İşte size izlemek için 5 neden:
1. Bir Tat, Bin Doku
Star Wars’u özellikle seksenli yıllarda izlemiş ya da 1,2,3 serileri çıkmadan önce 4,5,6 ya vakıf olmuş ve ölesiye sevmiş bir nesle The Mandalorian aynı hazzı yeniden yaşatmayı amaçlıyor. Bunda ne kadar başarılı olduğu tartışılabilir belki, zira Mandalorian Cumhuriyet’ten gayet uzak bir diyarda geçiyor, ama kesin olan bir şey var ki hiç acele etmeyen temposu ve “retro” atmosferiyle, Star Wars evrenine zıt düşmeden hoş bir seda olarak eklemleniyor.
2. Uzayda Western ya da Western’de Uzay
Aslında Star Wars’un kendisi en başından beri uzay temalı Western olarak tanımlanıyordu.
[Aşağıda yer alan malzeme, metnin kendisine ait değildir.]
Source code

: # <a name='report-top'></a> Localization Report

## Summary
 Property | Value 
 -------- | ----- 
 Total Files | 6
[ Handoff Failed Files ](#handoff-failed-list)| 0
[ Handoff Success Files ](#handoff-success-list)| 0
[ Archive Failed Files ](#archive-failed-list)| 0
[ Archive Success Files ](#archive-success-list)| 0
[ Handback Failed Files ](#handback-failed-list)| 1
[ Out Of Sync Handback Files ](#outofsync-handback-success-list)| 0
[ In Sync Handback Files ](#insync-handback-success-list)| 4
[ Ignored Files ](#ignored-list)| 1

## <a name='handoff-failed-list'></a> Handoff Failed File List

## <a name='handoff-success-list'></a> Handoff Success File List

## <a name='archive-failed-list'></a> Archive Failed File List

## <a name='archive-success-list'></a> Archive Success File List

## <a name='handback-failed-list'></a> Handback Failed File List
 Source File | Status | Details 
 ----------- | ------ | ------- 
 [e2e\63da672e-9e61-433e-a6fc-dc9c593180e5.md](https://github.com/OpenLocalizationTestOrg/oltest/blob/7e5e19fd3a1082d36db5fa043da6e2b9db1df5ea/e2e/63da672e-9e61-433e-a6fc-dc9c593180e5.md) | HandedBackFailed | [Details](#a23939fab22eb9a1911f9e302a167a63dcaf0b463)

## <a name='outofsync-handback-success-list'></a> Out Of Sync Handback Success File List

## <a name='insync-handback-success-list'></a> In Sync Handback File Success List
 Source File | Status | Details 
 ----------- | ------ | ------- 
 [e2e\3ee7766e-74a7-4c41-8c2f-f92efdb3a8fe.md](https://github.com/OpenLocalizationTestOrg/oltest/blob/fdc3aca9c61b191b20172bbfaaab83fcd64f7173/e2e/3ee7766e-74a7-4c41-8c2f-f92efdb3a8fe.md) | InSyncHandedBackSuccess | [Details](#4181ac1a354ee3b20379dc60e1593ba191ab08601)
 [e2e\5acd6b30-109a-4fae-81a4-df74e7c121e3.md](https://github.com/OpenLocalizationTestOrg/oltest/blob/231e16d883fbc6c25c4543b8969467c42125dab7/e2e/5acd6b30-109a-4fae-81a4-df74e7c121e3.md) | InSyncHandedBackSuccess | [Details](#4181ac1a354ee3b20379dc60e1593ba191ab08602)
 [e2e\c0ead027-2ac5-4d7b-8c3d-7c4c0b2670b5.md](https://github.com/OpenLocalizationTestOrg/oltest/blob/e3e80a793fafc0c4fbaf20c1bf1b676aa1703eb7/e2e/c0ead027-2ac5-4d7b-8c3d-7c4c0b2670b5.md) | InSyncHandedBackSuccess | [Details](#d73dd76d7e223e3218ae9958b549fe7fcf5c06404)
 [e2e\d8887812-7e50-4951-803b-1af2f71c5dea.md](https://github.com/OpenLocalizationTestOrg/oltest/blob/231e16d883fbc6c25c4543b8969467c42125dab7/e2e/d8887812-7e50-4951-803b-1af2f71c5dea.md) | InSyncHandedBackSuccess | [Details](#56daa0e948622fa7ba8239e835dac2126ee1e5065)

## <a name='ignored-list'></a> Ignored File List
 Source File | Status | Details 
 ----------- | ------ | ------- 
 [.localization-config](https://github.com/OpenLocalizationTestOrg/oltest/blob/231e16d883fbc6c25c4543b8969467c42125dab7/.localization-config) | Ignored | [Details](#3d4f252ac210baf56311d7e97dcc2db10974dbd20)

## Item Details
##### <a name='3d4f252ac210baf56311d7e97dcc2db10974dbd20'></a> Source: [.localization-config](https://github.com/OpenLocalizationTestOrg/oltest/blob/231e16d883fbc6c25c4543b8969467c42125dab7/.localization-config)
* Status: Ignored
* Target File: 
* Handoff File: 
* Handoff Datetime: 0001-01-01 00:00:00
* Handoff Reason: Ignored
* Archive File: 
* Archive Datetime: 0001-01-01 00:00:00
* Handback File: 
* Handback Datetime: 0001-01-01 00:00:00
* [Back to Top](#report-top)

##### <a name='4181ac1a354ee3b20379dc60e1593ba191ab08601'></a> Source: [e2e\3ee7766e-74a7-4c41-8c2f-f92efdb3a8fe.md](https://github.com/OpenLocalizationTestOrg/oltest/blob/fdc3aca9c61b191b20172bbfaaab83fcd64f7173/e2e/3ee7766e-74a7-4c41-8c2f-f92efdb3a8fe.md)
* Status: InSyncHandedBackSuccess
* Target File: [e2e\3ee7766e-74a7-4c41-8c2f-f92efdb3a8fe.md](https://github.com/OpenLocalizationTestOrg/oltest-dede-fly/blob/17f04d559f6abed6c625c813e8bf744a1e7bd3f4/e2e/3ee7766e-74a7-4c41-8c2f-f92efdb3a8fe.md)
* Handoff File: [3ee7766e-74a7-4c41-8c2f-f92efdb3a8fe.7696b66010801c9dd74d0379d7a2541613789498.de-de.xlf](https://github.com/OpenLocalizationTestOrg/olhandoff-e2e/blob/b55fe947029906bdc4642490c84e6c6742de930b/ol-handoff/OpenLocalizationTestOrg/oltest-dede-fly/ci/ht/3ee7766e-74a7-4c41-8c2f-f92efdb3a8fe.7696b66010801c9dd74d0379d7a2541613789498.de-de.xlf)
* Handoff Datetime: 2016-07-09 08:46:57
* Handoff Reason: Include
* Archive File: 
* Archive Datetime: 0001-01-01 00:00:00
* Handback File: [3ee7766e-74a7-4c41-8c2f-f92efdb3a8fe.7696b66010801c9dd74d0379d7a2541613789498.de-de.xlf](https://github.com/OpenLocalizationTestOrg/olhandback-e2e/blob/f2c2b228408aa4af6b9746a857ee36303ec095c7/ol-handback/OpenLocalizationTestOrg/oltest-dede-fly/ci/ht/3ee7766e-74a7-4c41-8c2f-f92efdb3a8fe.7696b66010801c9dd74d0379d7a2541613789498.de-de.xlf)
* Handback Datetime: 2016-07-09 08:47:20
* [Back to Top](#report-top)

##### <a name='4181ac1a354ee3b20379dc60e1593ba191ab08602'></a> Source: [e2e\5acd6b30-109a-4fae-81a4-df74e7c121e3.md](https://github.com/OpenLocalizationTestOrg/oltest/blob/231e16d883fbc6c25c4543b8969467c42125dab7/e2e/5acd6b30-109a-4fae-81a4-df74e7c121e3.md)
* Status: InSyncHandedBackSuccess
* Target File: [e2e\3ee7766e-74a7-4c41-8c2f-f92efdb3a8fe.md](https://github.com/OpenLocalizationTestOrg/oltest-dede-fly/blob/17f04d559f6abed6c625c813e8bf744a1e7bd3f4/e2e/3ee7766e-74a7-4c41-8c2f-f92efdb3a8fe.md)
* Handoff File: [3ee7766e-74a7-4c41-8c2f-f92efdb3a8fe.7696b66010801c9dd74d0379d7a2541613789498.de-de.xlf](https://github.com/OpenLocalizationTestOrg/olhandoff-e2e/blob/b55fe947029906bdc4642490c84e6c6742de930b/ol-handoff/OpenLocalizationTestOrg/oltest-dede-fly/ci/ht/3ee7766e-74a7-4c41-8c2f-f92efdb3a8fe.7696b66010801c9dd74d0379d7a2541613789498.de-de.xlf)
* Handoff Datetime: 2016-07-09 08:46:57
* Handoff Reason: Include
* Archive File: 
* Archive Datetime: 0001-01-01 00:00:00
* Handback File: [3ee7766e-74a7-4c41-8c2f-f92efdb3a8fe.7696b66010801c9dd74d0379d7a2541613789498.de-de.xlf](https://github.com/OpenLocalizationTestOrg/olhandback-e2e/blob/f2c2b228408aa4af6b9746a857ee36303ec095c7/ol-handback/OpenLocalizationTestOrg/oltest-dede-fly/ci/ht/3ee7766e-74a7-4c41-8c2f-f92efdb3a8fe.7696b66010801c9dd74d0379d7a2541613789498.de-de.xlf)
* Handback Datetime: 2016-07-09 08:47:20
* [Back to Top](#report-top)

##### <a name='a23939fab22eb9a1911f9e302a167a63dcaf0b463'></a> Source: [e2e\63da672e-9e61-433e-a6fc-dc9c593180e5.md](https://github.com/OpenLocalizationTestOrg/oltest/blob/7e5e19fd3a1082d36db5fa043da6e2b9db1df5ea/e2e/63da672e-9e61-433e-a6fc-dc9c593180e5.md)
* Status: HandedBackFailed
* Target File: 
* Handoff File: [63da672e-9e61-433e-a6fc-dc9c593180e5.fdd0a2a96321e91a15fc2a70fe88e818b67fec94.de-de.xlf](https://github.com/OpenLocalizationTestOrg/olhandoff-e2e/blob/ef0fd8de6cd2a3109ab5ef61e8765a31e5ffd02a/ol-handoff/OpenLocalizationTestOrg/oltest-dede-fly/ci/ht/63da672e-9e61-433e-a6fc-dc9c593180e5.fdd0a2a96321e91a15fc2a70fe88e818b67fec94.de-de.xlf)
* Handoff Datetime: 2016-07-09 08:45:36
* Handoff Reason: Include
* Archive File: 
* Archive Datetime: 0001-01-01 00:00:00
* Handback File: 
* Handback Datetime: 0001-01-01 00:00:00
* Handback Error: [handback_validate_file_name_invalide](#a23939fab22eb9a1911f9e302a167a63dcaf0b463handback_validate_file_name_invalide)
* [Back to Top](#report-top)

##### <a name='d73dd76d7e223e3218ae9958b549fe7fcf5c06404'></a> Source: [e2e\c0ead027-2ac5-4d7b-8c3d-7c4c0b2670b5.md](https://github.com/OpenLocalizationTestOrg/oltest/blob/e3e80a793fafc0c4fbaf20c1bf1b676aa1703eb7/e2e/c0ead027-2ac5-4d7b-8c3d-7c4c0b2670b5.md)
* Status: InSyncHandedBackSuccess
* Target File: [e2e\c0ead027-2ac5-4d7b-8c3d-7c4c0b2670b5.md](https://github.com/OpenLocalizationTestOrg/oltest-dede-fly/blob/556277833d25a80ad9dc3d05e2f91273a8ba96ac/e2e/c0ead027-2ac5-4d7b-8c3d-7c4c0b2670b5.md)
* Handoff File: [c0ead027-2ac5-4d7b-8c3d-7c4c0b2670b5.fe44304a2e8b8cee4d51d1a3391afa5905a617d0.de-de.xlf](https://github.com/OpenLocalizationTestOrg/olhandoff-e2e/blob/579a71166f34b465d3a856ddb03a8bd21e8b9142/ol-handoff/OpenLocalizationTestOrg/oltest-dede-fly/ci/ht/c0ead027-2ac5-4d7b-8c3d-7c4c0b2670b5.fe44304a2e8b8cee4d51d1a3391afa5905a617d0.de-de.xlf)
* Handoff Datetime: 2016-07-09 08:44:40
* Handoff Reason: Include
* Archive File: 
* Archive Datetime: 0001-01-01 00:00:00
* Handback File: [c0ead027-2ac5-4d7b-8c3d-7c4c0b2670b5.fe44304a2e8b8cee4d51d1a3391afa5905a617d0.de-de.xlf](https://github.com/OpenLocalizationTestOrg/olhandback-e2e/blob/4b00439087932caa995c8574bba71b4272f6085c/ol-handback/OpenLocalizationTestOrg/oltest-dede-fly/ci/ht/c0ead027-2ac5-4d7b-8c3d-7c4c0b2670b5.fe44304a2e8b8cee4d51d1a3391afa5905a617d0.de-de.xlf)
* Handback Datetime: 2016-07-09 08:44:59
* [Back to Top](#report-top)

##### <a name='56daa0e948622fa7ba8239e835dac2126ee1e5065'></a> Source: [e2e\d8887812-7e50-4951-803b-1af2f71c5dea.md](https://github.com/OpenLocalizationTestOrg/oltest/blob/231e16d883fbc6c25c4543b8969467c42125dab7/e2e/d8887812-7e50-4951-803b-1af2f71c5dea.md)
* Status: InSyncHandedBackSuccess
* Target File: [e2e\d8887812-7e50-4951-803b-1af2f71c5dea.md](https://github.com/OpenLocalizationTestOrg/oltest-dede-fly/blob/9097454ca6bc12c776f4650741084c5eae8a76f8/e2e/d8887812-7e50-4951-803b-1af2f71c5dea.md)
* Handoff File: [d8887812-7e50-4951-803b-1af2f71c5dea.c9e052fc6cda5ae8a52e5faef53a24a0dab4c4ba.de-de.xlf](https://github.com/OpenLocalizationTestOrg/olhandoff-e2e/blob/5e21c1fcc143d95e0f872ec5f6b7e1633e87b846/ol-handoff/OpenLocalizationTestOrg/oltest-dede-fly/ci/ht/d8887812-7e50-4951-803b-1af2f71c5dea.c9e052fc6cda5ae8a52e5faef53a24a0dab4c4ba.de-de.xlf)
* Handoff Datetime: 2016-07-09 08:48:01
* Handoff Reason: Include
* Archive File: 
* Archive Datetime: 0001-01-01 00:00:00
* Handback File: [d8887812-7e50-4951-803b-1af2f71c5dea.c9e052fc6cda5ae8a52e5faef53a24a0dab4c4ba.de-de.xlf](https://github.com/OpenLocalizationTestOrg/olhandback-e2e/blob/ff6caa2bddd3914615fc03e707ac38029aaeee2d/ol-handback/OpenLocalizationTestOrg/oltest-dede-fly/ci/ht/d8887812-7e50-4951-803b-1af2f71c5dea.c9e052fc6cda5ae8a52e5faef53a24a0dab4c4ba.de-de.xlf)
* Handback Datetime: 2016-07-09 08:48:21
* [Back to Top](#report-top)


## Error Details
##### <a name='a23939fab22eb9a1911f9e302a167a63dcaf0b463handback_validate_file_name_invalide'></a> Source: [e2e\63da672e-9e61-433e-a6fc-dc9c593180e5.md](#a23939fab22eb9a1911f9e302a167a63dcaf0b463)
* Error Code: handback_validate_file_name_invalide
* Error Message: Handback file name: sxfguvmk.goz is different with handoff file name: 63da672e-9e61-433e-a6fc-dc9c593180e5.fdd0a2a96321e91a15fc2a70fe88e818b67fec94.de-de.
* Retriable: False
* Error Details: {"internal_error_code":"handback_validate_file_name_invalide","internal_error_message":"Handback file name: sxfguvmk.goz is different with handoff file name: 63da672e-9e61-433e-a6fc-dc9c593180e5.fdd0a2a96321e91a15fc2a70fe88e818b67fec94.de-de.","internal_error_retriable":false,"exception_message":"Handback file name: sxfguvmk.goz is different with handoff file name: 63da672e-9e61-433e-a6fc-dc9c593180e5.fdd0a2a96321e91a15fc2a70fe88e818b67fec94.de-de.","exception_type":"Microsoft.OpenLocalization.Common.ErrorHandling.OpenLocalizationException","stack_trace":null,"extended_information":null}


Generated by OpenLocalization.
The Mandalorian için de hem müziği hem de karakterleriyle iki farklı janrın evliliğinden doğduğunu, bir nevi Star Wars’un kökenlerine inme alıştırması olduğunu söylemek mümkün. Konuyu çok basit bir şekilde özetlemek gerekirse, ismi bile olmayan ve ödül avcılığı yapan gizemli yalnız kovboy galaksinin kötü adamlarıyla savaşır. Dizinin yapımcısı, yaratıcısı ve bir Star Wars fanatiği olan Jon Favreau da Clint Eastwood’lu Spaghetti Westernleri ile Akira Kurosawa’nın Samuray filmlerinden ilham aldığını doğruluyor zaten.
3. Kimler Var, Kimler?
Öncelikle, Mandalorian’a (kısaca Mando diyebilirsiniz) can veren ve son senelerde Game of Thrones’un şanssız Oberyn’i olarak yıldızı parlayan Pedro Pascal, vücut dilini o kadar o kadar iyi kullanıyor ki bütün seri boyunca seyircinin yüzünü göremiyor olması asla sorun teşkil etmiyor. Pascal’a eşlik eden, birbirinden renkli isimler arasında ise çılgın efsane Werner Herzog, Rocky’nin kanlısı Apollo yani Carl Weathers, son zamanların yetenek kumkuması yönetmen Taika Waititi, dövüş kraliçesi Gina Carano ve ustaların ustası Nick Nolte bulunuyor.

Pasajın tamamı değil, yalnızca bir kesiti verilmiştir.